Currently, As my Cruze LT 2014 sits, no longer does it register AUX or USB input. Or even show they exist. 

Pressing the CD/AUX button will show, "No CD inserted" but not the "Aux Input" or "Iphone" (if connected) options.

Additional info, The USB will charge my phone if it is dead, Once the phone turns on it will not register or charge. Will not register a flash drive either.

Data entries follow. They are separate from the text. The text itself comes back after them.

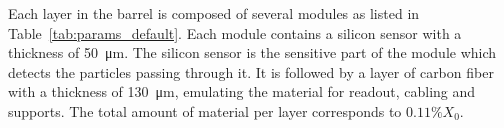

Each layer in the barrel is composed of several modules as listed in Table~\ref{tab:params_default}. Each module contains a silicon sensor with a thickness of \SI{50}{\micro\meter}. The silicon sensor is the sensitive part of the module which detects the particles passing through it. It is followed by a layer of carbon fiber with a thickness of \SI{130}{\micro\meter}, emulating the material for readout, cabling and supports. The total amount of material per layer corresponds to $0.11\%X_{0}$.\\
 
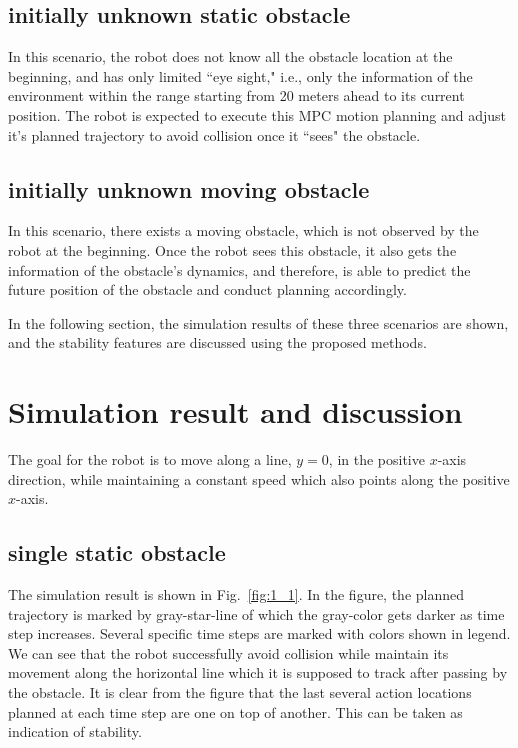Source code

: \documentclass{ifacconf}
\begin{document}
\subsection{initially unknown static obstacle}
In this scenario, the robot does not know all the obstacle location at the beginning, and has only limited ``eye sight," i.e., only the information of the environment within the range starting from 20 meters ahead to its current position. The robot is expected to execute this MPC motion planning and adjust it's planned trajectory to avoid collision once it ``sees" the obstacle.

\subsection{initially unknown moving obstacle}
In this scenario, there exists a moving obstacle, which is not observed by the robot at the beginning. Once the robot sees this obstacle, it also gets the information of the obstacle's dynamics, and therefore, is able to predict the future position of the obstacle and conduct planning accordingly. 

In the following section, the simulation results of these three scenarios are shown, and the stability features are discussed using the proposed methods.



\section{Simulation result and discussion}

The goal for the robot is to move along a line, $y=0$, in the positive $x$-axis direction, while maintaining a constant speed which also points along the positive $x$-axis. 
\subsection{single static obstacle}
The simulation result is shown in Fig.~\ref{fig:1_1}. In the figure, the planned trajectory is marked by gray-star-line of which the gray-color gets darker as time step increases. Several specific time steps are marked with colors shown in legend. We can see that the robot successfully avoid collision while maintain its movement along the horizontal line which it is supposed to track after passing by the obstacle. It is clear from the figure that the last several action locations planned at each time step are one on top of another. This can be taken as indication of stability. 
\end{document}
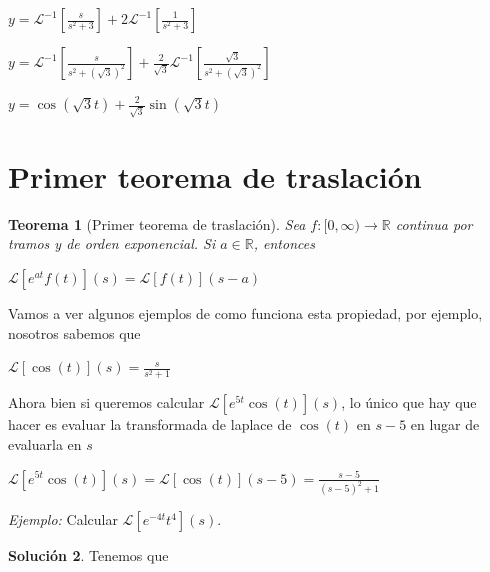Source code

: \documentclass{article}
\theoremstyle{plain}
\newtheorem{thm}{Teorema}[section]
\theoremstyle{definition}
\newtheorem{sol}[thm]{Solución}
\begin{document}
\begin{center}
$\displaystyle y = \mathcal{L}^{-1}\left[ \frac{s}{s^2+3} \right] +  2\mathcal{L}^{-1} \left[ \frac{1}{s^2+3}\right] $
\end{center}

\begin{center}
$\displaystyle y = \mathcal{L}^{-1}\left[ \frac{s}{s^2+(\sqrt{3})^2} \right] +  \frac{2}{\sqrt{3}}\mathcal{L}^{-1} \left[ \frac{\sqrt{3}}{s^2+(\sqrt{3})^2}\right] $
\end{center}

\begin{center}
$\displaystyle y = \cos(\sqrt{3} t) +  \frac{2}{\sqrt{3}}\sin(\sqrt{3}t)$
\end{center}


\newpage


\section{Primer teorema de traslación}


\begin{thm}[Primer teorema de traslación]Sea $f: [0,\infty) \to \mathbb{R}$ continua por tramos y de orden exponencial. Si $a\in \mathbb{R}$, entonces
\end{thm}

\begin{center}
$\displaystyle \mathcal{L}[e^{at}f(t)](s) = \mathcal{L}[f(t)](s-a)$
\end{center}


Vamos a ver algunos ejemplos de como funciona esta propiedad, por ejemplo, nosotros sabemos que

\begin{center}
$\displaystyle\mathcal{L}[\cos(t)](s) = \frac{s}{s^2+1}$
\end{center}

Ahora bien si queremos calcular $\mathcal{L}[e^{5t}\cos(t)](s) $, lo único que hay que hacer es evaluar la transformada de laplace de $\cos(t)$ en $s-5$ en lugar de evaluarla en $s$

\begin{center}
$\displaystyle \mathcal{L}[e^{5t}\cos(t)](s) = \mathcal{L}[\cos(t)](s-5) = \frac{s-5}{(s-5)^2+1}$
\end{center}




\textit{Ejemplo:} Calcular $\mathcal{L}[e^{-4t}t^4](s)$. \\

\begin{sol}Tenemos que
\end{sol}
\end{document}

Poked around for a few hours and didnt find any similar issues. Thinking it might be a fuse.


----------



## obermd (Mar 3, 2012)

Sounds to me like the PDIM has either come disconnected or failed. My suspicion is the latter since the USB port still has power.


----------



## Chevy Customer Care (Oct 29, 2011)

We're sorry to hear of this malfunction, DaronK. We'd like to look further into your concern. If extra help is needed, feel free to send us a private message with your VIN, current mileage, full contact information, and dealership name. We look forward to hearing from you!

Kristen A.
Chevrolet Customer Care


----------



## WhiteLightning (Jul 15, 2013)

I'm having a similar problem. I still have full USB functionality but the AUX jack has failed..


----------



## spacedout (Dec 7, 2010)

Sounds like its time for a trip to the dealer.... why does it seem so many are reluctant to do this? That's what the B2B warranty is for.


----------